P205 日本とのビジネス関係では、カーンと川部は、グラマン製品の売りこみをしていた日商岩井ととくに近い関係にあったが、その一方、カーンは、三井物産の利権にも直接関与していた。七○年代はじめ、三井は、同社主導のコンソーシアム(国際借款団)が五千億円の石油化学プラントを建設中だったイランに深く入りこんでいた。
カーンはパーレビ国王とサウード国王の両方と親交があったから、日本の商社は彼の情報を高く買っていた。一九七○年代に入って数年後に、カーンの日本での政治基盤を揺るがしたロッキード事件が表面化し、パーレビ王国を打倒するイラン革命が発生した。
岸はかなり前に引退していたし、ハリー・カーンも日本での足場が危うくなっていた。カショギはロッキード事件ですっかり正体を暴かれ、その二年後には川部もグラマン事件でカーンとともに仮面を剥がされてしまった。
かくして、「四人のK」が君臨する時代は終わったが、岸は日米保守政治の「陰の実力者」として変わらず君臨し、一九八七年に亡くなるまで自民党政権の首相選出に確実に影響を及ぼし続けた。
ふり返ってみると、アメリカに後衛を守られた岸政権のもっとも重要な使命の一つは、共産主義の反乱をくいとめ、それに続く時代にアジアにおける日本の経済戦略の地盤を固めるために、東南アジア向けの経済援助拡大というテコを生み出し、それを利用することであったように思われる。

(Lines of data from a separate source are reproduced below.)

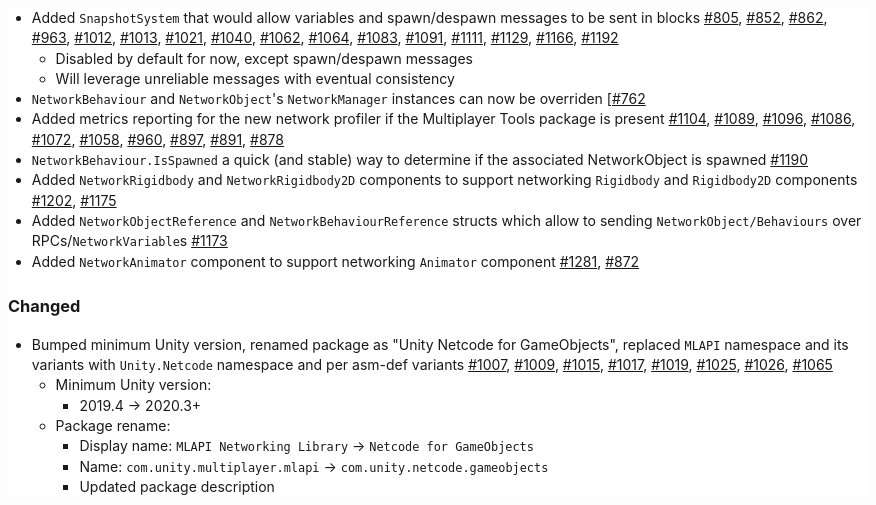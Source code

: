 - Added `SnapshotSystem` that would allow variables and spawn/despawn messages to be sent in blocks [#805](https://github.com/Unity-Technologies/com.unity.netcode.gameobjects/pull/805?w=1), [#852](https://github.com/Unity-Technologies/com.unity.netcode.gameobjects/pull/852?w=1), [#862](https://github.com/Unity-Technologies/com.unity.netcode.gameobjects/pull/862?w=1), [#963](https://github.com/Unity-Technologies/com.unity.netcode.gameobjects/pull/963?w=1), [#1012](https://github.com/Unity-Technologies/com.unity.netcode.gameobjects/pull/1012?w=1), [#1013](https://github.com/Unity-Technologies/com.unity.netcode.gameobjects/pull/1013?w=1), [#1021](https://github.com/Unity-Technologies/com.unity.netcode.gameobjects/pull/1021?w=1), [#1040](https://github.com/Unity-Technologies/com.unity.netcode.gameobjects/pull/1040?w=1), [#1062](https://github.com/Unity-Technologies/com.unity.netcode.gameobjects/pull/1062?w=1), [#1064](https://github.com/Unity-Technologies/com.unity.netcode.gameobjects/pull/1021?w=1), [#1083](https://github.com/Unity-Technologies/com.unity.netcode.gameobjects/pull/1083?w=1), [#1091](https://github.com/Unity-Technologies/com.unity.netcode.gameobjects/pull/1091?w=1), [#1111](https://github.com/Unity-Technologies/com.unity.netcode.gameobjects/pull/1111?w=1), [#1129](https://github.com/Unity-Technologies/com.unity.netcode.gameobjects/pull/1129?w=1), [#1166](https://github.com/Unity-Technologies/com.unity.netcode.gameobjects/pull/1166?w=1), [#1192](https://github.com/Unity-Technologies/com.unity.netcode.gameobjects/pull/1192?w=1)
  - Disabled by default for now, except spawn/despawn messages
  - Will leverage unreliable messages with eventual consistency
- `NetworkBehaviour` and `NetworkObject`'s `NetworkManager` instances can now be overriden [[#762](https://github.com/Unity-Technologies/com.unity.netcode.gameobjects/pull/762?w=1)
- Added metrics reporting for the new network profiler if the Multiplayer Tools package is present [#1104](https://github.com/Unity-Technologies/com.unity.netcode.gameobjects/pull/1104?w=1), [#1089](https://github.com/Unity-Technologies/com.unity.netcode.gameobjects/pull/1089?w=1), [#1096](https://github.com/Unity-Technologies/com.unity.netcode.gameobjects/pull/1096?w=1), [#1086](https://github.com/Unity-Technologies/com.unity.netcode.gameobjects/pull/1086?w=1), [#1072](https://github.com/Unity-Technologies/com.unity.netcode.gameobjects/pull/1072?w=1), [#1058](https://github.com/Unity-Technologies/com.unity.netcode.gameobjects/pull/1058?w=1), [#960](https://github.com/Unity-Technologies/com.unity.netcode.gameobjects/pull/960?w=1), [#897](https://github.com/Unity-Technologies/com.unity.netcode.gameobjects/pull/897?w=1), [#891](https://github.com/Unity-Technologies/com.unity.netcode.gameobjects/pull/891?w=1), [#878](https://github.com/Unity-Technologies/com.unity.netcode.gameobjects/pull/878?w=1)
- `NetworkBehaviour.IsSpawned` a quick (and stable) way to determine if the associated NetworkObject is spawned [#1190](https://github.com/Unity-Technologies/com.unity.netcode.gameobjects/pull/1190?w=1)
- Added `NetworkRigidbody` and `NetworkRigidbody2D` components to support networking `Rigidbody` and `Rigidbody2D` components [#1202](https://github.com/Unity-Technologies/com.unity.netcode.gameobjects/pull/1202?w=1), [#1175](https://github.com/Unity-Technologies/com.unity.netcode.gameobjects/pull/1175?w=1)
- Added `NetworkObjectReference` and `NetworkBehaviourReference` structs which allow to sending `NetworkObject/Behaviours` over RPCs/`NetworkVariable`s [#1173](https://github.com/Unity-Technologies/com.unity.netcode.gameobjects/pull/1173?w=1)
- Added `NetworkAnimator` component to support networking `Animator` component [#1281](https://github.com/Unity-Technologies/com.unity.netcode.gameobjects/pull/1281?w=1), [#872](https://github.com/Unity-Technologies/com.unity.netcode.gameobjects/pull/872?w=1)


### Changed

- Bumped minimum Unity version, renamed package as "Unity Netcode for GameObjects", replaced `MLAPI` namespace and its variants with `Unity.Netcode` namespace and per asm-def variants [#1007](https://github.com/Unity-Technologies/com.unity.netcode.gameobjects/pull/1007?w=1), [#1009](https://github.com/Unity-Technologies/com.unity.netcode.gameobjects/pull/1009?w=1), [#1015](https://github.com/Unity-Technologies/com.unity.netcode.gameobjects/pull/1015?w=1), [#1017](https://github.com/Unity-Technologies/com.unity.netcode.gameobjects/pull/1017?w=1), [#1019](https://github.com/Unity-Technologies/com.unity.netcode.gameobjects/pull/1019?w=1), [#1025](https://github.com/Unity-Technologies/com.unity.netcode.gameobjects/pull/1025?w=1), [#1026](https://github.com/Unity-Technologies/com.unity.netcode.gameobjects/pull/1026?w=1), [#1065](https://github.com/Unity-Technologies/com.unity.netcode.gameobjects/pull/1065?w=1)
  - Minimum Unity version:
    - 2019.4 → 2020.3+
  - Package rename:
    - Display name: `MLAPI Networking Library` → `Netcode for GameObjects`
    - Name: `com.unity.multiplayer.mlapi` → `com.unity.netcode.gameobjects`
    - Updated package description
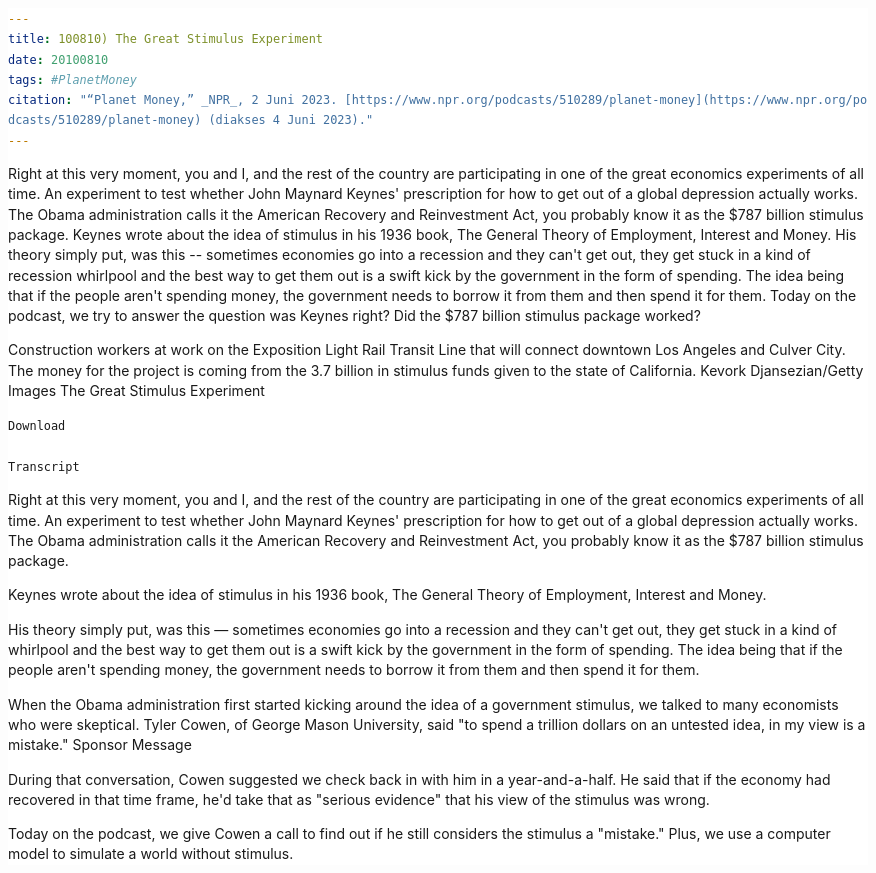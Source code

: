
 ```yaml
---
title: 100810) The Great Stimulus Experiment
date: 20100810
tags: #PlanetMoney
citation: "“Planet Money,” _NPR_, 2 Juni 2023. [https://www.npr.org/podcasts/510289/planet-money](https://www.npr.org/podcasts/510289/planet-money) (diakses 4 Juni 2023)."
---
```


Right at this very moment, you and I, and the rest of the country are participating in one of the great economics experiments of all time. An experiment to test whether John Maynard Keynes' prescription for how to get out of a global depression actually works. The Obama administration calls it the American Recovery and Reinvestment Act, you probably know it as the $787 billion stimulus package. Keynes wrote about the idea of stimulus in his 1936 book, The General Theory of Employment, Interest and Money. His theory simply put, was this -- sometimes economies go into a recession and they can't get out, they get stuck in a kind of recession whirlpool and the best way to get them out is a swift kick by the government in the form of spending. The idea being that if the people aren't spending money, the government needs to borrow it from them and then spend it for them. Today on the podcast, we try to answer the question was Keynes right? Did the $787 billion stimulus package worked?



Construction workers at work on the Exposition Light Rail Transit Line that will connect downtown Los Angeles and Culver City. The money for the project is coming from the 3.7 billion in stimulus funds given to the state of California.
Kevork Djansezian/Getty Images
The Great Stimulus Experiment

    Download

    Transcript

Right at this very moment, you and I, and the rest of the country are participating in one of the great economics experiments of all time. An experiment to test whether John Maynard Keynes' prescription for how to get out of a global depression actually works. The Obama administration calls it the American Recovery and Reinvestment Act, you probably know it as the $787 billion stimulus package.

Keynes wrote about the idea of stimulus in his 1936 book, The General Theory of Employment, Interest and Money.

His theory simply put, was this — sometimes economies go into a recession and they can't get out, they get stuck in a kind of whirlpool and the best way to get them out is a swift kick by the government in the form of spending. The idea being that if the people aren't spending money, the government needs to borrow it from them and then spend it for them.

When the Obama administration first started kicking around the idea of a government stimulus, we talked to many economists who were skeptical. Tyler Cowen, of George Mason University, said "to spend a trillion dollars on an untested idea, in my view is a mistake."
Sponsor Message

During that conversation, Cowen suggested we check back in with him in a year-and-a-half. He said that if the economy had recovered in that time frame, he'd take that as "serious evidence" that his view of the stimulus was wrong.

Today on the podcast, we give Cowen a call to find out if he still considers the stimulus a "mistake." Plus, we use a computer model to simulate a world without stimulus.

岸政権下の賠償にはじまる国際利権ネットワークは、まもなくアメリカ資本と結びつき、日本、アメリカ、韓国、インドネシアをとり囲む貪欲な工作員たちによる強力な秘密結社へと発展していった。
5.7 岸の先駆的功績 P206-208
経済に関して、アジアの意志を日本の反共リーダーの下に従属させること以上に重要だったのは、P207日本、アメリカ、中東の三極関係の形成であったが、この関係は、依然、未完成のままである。石油を大量に消費する日本の産業は、いまもって圧倒的に石油供給を中東に依存しており、アメリカ・メジャーは、これらの石油の大半を供給している。

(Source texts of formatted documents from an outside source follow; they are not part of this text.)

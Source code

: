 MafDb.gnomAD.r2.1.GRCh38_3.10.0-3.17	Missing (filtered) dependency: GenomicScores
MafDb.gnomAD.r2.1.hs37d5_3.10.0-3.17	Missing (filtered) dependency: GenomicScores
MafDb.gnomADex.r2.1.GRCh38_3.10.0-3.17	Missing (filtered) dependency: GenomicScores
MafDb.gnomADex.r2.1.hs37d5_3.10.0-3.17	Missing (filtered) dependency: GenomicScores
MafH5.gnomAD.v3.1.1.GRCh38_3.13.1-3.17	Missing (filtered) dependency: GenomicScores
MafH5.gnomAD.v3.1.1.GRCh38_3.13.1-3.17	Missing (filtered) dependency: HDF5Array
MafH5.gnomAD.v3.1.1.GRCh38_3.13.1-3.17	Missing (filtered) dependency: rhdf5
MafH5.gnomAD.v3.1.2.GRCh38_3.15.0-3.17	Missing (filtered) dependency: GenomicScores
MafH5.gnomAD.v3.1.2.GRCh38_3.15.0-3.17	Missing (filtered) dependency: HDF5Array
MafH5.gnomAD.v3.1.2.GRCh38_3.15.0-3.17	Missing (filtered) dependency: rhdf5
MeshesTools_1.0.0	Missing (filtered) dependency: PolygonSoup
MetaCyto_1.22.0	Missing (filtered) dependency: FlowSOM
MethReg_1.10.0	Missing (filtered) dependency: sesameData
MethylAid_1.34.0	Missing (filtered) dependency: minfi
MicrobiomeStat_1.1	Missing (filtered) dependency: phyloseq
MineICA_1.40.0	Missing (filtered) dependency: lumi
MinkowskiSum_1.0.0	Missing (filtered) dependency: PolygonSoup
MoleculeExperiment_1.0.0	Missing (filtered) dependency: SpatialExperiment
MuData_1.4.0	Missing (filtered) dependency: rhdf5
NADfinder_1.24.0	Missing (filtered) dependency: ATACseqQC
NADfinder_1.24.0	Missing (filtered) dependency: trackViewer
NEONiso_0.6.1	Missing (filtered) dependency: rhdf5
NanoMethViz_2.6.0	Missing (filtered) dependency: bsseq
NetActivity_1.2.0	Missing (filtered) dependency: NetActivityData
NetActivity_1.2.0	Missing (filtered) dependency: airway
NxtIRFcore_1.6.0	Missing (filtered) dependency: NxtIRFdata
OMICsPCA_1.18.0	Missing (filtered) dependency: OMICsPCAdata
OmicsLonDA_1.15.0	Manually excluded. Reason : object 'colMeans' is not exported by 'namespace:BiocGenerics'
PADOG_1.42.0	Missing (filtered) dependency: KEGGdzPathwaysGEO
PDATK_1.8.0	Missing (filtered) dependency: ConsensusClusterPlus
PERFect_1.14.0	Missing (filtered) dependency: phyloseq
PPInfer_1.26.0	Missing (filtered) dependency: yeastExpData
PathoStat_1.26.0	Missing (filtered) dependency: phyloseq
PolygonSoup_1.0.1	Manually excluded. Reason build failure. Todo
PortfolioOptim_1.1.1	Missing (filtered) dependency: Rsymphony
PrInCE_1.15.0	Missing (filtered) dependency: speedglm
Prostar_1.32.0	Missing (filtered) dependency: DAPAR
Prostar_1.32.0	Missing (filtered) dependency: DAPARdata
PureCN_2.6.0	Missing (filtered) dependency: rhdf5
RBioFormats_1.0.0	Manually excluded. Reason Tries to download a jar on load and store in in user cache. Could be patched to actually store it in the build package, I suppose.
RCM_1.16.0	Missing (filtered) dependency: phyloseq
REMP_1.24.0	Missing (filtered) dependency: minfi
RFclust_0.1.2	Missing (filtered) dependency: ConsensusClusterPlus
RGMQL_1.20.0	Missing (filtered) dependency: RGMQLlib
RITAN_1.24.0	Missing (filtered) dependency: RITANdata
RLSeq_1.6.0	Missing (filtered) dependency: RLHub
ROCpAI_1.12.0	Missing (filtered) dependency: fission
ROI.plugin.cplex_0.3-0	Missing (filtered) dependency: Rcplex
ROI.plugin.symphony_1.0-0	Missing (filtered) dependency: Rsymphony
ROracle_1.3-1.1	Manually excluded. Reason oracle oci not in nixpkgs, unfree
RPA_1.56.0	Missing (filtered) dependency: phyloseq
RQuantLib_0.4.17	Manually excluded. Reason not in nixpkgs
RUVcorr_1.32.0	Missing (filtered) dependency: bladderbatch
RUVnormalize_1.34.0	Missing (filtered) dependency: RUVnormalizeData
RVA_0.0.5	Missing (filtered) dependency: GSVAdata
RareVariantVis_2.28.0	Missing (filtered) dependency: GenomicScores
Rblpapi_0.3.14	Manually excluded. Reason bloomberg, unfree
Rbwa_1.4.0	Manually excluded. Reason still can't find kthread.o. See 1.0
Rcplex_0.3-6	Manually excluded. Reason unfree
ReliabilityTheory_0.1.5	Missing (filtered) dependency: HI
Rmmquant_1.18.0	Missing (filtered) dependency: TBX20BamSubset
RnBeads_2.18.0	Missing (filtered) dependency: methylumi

ハリー・カーンや岸信介が作りあげたインフラストラクチャーは、時代の波にもまれ、無数のスキャンダルと政治的暴動に遭いながらも、見事なまでに生き延びてきた。
最終的に、岸信介がいかなる人物であったか、彼がなぜ、平然と、容赦なく日本におけるアメリカの利益を推進するために日本を裏切ったかは、いまだ不明である。
しかしながら、大方の見方は、岸は冷戦の真髄であった。だからこそ、左翼系過激派学生から悪の化身として嫌悪され、政権を追われたというものである。
岸自身について、また、岸と暴力団との破廉恥な関係については多くが知られている。しかし、この老獪な右翼は多くの秘密を残したまま、一九八七年八月、九十歳でこの世を去った。そして、みずからの政治生命を犠牲にして勝ちとった一九六○年の日米安全保障条約改定という遺産を残した。
(P208-)
因業な老政治家が死を迎えたときには、彼の政治流儀は、日本の政界にあって周囲を困惑させるほど古臭いものになっていた。P208しかし、ACJという後ろ盾を得て、石油に飢えた日本の産業界を中東産油国と結びつけた彼の先駆的業績は、後まで残り、栄え、ACJ首謀者たちのもう一つの長期的目標を成就させた。